Nach einer Weile tauchte vor uns ein großes Schloss auf. Dies war also Hogwarts, mein Zuhause für das nächste Jahr.

Unter dem Schloss erstreckte sich ein großer See, der mich stark an Loch Ness erinnerte und auf der anderen Seite konnte ich einen großen, düster aussehenden Wald erkennen.

„Der verbotene Wald", deutete Dumbledore meinen Blick richtig.

„Verboten?"

„Es sei Ihnen nicht geraten dort ohne Grund einzudringen."

„Aha", sagte ich zwar, doch wirklich verstanden hatte ich es nicht.

Wir betraten das Schloss und Dumbledore führte mich zu seinem Büro.

Vor einem großen Wasserspeier blieben wir stehen.

„Schoko-Bohne", sagte Dumbledore, worauf der Wasserspeier lautlos zur Seite glitt und den Blick auf eine Treppe freigab, die sich langsam nach oben wand.

Mit großen Augen folgte ich der Treppe nach oben. So etwas kannte ich von Trotzstein gar nicht und überhaupt schien Hogwarts ein Ort zu sein, an dem man die Magie geradezu greifen konnte.

Auch Dumbledores Büro war alles andere als gewöhnlich. Das Turmzimmer war mit allerlei magischen Gegenständen vollgestopft und auf einer Stange neben der Tür, saß ein wunderschöner Phoenix.

Ich blieb vor ihm stehen und sah ihn bewundernd an. Tiere waren ohnehin meine geheime Leidenschaft, insbesondere magische Geschöpfe. Und einen Phoenix hatte ich noch nie zuvor so nahe zu Gesicht bekommen.

„Das ist Fawkes." Dumbledore hatte sich hinter seinem Schreibtisch niedergelassen und beobachtete mich lächelnd.

„Hallo, mein Schöner", sagte ich leise zu ihm und der Phoenix legte den Kopf schief und sah mich neugierig an.

Er neigte den Kopf und gestattete es mir ihn kurz zu kraulen. Seine Federn fühlten sich weich und warm an.

„Es ist bald wieder so weit."

„Daß er Feuer fängt?"

„Ja und um dann aus der Asche wieder aufzusteigen."

Ich ließ mich ihm gegenüber auf einem Stuhl nieder und wartete, dass er weitersprach.

„Ich nehme an Cyrus hat Sie soweit aufgeklärt."

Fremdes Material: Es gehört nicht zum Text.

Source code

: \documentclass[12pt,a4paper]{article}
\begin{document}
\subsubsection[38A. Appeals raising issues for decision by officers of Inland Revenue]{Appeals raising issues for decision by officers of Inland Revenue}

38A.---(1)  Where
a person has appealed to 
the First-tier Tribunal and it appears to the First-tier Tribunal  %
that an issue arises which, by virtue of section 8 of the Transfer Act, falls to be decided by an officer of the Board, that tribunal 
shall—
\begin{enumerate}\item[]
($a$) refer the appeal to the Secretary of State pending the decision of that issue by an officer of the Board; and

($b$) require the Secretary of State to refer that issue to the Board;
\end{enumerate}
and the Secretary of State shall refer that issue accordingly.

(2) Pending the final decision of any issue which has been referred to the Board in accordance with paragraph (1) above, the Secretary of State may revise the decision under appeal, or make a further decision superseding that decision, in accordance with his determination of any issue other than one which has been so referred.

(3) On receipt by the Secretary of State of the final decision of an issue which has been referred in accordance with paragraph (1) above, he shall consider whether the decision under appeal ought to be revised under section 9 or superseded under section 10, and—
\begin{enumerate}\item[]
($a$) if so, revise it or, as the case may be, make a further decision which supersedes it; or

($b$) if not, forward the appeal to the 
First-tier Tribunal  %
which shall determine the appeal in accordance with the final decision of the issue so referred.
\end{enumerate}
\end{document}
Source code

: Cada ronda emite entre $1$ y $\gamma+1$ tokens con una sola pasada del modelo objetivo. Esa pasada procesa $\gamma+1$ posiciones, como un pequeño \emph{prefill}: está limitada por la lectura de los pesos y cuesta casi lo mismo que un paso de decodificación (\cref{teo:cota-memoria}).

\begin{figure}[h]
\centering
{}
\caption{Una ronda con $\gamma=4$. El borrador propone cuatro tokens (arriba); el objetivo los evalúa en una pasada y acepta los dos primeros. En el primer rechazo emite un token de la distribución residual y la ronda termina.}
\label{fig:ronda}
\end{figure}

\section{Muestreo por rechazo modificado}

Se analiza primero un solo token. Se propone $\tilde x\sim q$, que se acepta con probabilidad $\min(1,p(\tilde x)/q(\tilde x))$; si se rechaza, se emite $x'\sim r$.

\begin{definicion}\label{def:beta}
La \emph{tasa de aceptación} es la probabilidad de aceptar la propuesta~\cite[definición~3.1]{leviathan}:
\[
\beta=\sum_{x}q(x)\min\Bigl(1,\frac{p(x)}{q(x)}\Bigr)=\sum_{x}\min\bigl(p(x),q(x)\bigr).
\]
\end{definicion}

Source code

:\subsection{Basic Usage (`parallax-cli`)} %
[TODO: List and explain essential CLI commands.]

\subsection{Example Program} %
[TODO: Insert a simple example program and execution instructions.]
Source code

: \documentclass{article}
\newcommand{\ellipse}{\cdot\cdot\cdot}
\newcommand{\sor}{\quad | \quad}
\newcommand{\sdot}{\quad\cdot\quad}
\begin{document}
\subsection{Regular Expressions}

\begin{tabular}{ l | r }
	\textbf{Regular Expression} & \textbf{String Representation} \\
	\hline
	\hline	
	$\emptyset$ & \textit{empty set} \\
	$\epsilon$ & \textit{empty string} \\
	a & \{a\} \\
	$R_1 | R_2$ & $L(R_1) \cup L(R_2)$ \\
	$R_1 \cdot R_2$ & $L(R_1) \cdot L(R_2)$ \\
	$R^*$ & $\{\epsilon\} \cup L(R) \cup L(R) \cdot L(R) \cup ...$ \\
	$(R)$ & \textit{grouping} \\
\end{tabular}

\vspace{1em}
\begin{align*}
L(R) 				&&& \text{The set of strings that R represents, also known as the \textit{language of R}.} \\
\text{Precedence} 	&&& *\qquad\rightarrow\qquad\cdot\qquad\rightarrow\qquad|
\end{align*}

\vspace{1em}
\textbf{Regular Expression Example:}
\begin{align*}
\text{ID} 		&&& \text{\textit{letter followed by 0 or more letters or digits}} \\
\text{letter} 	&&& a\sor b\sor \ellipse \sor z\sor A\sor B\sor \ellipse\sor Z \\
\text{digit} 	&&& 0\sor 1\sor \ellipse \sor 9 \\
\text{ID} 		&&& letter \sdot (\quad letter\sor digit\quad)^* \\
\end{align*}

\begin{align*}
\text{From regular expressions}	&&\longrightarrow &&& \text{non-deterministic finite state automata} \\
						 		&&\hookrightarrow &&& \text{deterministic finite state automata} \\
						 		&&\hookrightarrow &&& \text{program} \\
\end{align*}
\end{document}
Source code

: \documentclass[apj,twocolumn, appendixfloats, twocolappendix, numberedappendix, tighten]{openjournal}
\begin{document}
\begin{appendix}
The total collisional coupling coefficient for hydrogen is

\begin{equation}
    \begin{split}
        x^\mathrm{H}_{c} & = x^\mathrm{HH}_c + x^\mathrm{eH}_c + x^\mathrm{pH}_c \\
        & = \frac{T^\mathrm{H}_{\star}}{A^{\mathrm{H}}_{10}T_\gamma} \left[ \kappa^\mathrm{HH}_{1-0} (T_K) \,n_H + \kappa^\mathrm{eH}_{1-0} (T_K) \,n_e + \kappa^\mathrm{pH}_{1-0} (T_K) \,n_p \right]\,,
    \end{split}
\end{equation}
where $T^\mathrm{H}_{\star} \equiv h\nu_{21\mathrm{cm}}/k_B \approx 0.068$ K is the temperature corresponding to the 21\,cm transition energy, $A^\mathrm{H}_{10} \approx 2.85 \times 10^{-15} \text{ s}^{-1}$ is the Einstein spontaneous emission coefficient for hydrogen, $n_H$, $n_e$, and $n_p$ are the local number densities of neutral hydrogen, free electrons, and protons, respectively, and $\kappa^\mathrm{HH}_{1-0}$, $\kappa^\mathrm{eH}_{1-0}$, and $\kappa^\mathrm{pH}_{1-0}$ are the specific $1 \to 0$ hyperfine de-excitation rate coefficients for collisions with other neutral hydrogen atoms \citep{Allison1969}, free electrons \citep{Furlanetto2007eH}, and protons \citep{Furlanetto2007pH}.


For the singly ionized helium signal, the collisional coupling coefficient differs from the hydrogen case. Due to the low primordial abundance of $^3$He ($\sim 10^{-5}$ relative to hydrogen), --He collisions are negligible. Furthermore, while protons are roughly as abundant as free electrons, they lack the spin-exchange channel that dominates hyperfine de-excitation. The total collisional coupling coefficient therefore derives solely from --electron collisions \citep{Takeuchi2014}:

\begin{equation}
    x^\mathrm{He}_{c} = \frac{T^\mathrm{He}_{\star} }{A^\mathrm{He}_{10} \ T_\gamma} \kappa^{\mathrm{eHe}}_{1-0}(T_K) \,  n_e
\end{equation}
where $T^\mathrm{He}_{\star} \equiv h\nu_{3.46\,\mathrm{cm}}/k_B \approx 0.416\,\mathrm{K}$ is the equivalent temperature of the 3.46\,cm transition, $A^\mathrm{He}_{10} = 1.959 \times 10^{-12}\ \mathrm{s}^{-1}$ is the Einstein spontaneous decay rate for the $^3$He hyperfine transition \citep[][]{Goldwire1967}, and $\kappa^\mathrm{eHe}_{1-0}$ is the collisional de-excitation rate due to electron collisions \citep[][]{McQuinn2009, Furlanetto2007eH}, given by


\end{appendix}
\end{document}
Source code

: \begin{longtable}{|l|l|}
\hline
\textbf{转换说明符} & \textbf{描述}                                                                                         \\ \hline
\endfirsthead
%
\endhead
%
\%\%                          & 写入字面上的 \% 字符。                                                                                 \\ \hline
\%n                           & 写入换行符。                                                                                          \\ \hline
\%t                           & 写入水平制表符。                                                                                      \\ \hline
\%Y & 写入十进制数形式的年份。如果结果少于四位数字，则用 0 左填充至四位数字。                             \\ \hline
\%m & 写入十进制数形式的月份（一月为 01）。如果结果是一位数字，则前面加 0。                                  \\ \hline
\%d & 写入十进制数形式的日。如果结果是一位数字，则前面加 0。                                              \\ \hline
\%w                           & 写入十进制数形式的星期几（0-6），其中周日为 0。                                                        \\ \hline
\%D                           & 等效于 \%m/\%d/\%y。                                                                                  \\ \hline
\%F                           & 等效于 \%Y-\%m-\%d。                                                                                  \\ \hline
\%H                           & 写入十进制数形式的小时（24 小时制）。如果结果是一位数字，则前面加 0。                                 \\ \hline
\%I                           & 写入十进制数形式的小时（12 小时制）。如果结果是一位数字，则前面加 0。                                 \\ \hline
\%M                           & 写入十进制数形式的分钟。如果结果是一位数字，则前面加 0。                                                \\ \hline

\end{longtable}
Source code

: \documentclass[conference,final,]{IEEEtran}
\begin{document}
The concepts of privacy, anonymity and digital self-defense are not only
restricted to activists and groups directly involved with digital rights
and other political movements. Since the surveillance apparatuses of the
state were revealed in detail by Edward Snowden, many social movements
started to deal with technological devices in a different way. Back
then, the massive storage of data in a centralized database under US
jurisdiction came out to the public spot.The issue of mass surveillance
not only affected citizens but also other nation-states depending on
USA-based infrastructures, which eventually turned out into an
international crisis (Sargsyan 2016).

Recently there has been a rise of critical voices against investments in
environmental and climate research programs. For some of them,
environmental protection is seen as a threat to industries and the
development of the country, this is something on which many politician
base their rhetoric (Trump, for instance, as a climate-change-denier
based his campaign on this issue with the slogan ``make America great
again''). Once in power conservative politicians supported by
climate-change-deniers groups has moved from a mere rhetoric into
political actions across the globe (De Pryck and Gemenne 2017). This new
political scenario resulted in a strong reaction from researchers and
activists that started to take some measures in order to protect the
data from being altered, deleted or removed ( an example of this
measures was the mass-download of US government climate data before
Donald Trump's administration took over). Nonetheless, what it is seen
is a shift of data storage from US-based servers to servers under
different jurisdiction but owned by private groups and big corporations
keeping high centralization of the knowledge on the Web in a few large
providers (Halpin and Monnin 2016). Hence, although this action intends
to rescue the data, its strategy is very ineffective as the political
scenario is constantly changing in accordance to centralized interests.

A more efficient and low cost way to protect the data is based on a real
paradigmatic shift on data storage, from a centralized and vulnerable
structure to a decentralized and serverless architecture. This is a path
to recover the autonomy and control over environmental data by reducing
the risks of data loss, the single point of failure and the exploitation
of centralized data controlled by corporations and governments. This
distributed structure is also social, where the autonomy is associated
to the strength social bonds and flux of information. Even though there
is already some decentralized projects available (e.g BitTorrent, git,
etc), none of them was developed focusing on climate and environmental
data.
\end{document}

„Na ja, wie man's nimmt. Er hat mir nur gesagt, dass Sie einen Lehrer für Verteidigung gegen die dunklen Künste suchen und dass er mich Ihnen empfohlen hat."

„Mehr nicht?"

„Nein. Wieso? Gibt es denn noch etwas, was ich wissen sollte?"

„Ich ahnte schon, dass Cyrus dieses kleine Detail auslassen würde", meinte Dumbledore amüsiert. „Diese Stelle scheint verflucht zu sein. Seit den letzten Jahren, blieben die Lehrer nie länger als ein Jahr bei uns."

„Aha. Und wieso?"

„Professor Quirrel ist gestorben, tragisch das... Professor Lockhart befindet sich derzeit im St. Mungos, Professor Lupin ist freiwillig gegangen, aber was blieb ihm anderes übrig nachdem bekannt gemacht worden war, dass er ein Werwolf ist... und Professor Moody... na ja, er weigert sich strikt den Posten zu übernehmen, seit er das letzte Jahr in einem Koffer verbracht hat."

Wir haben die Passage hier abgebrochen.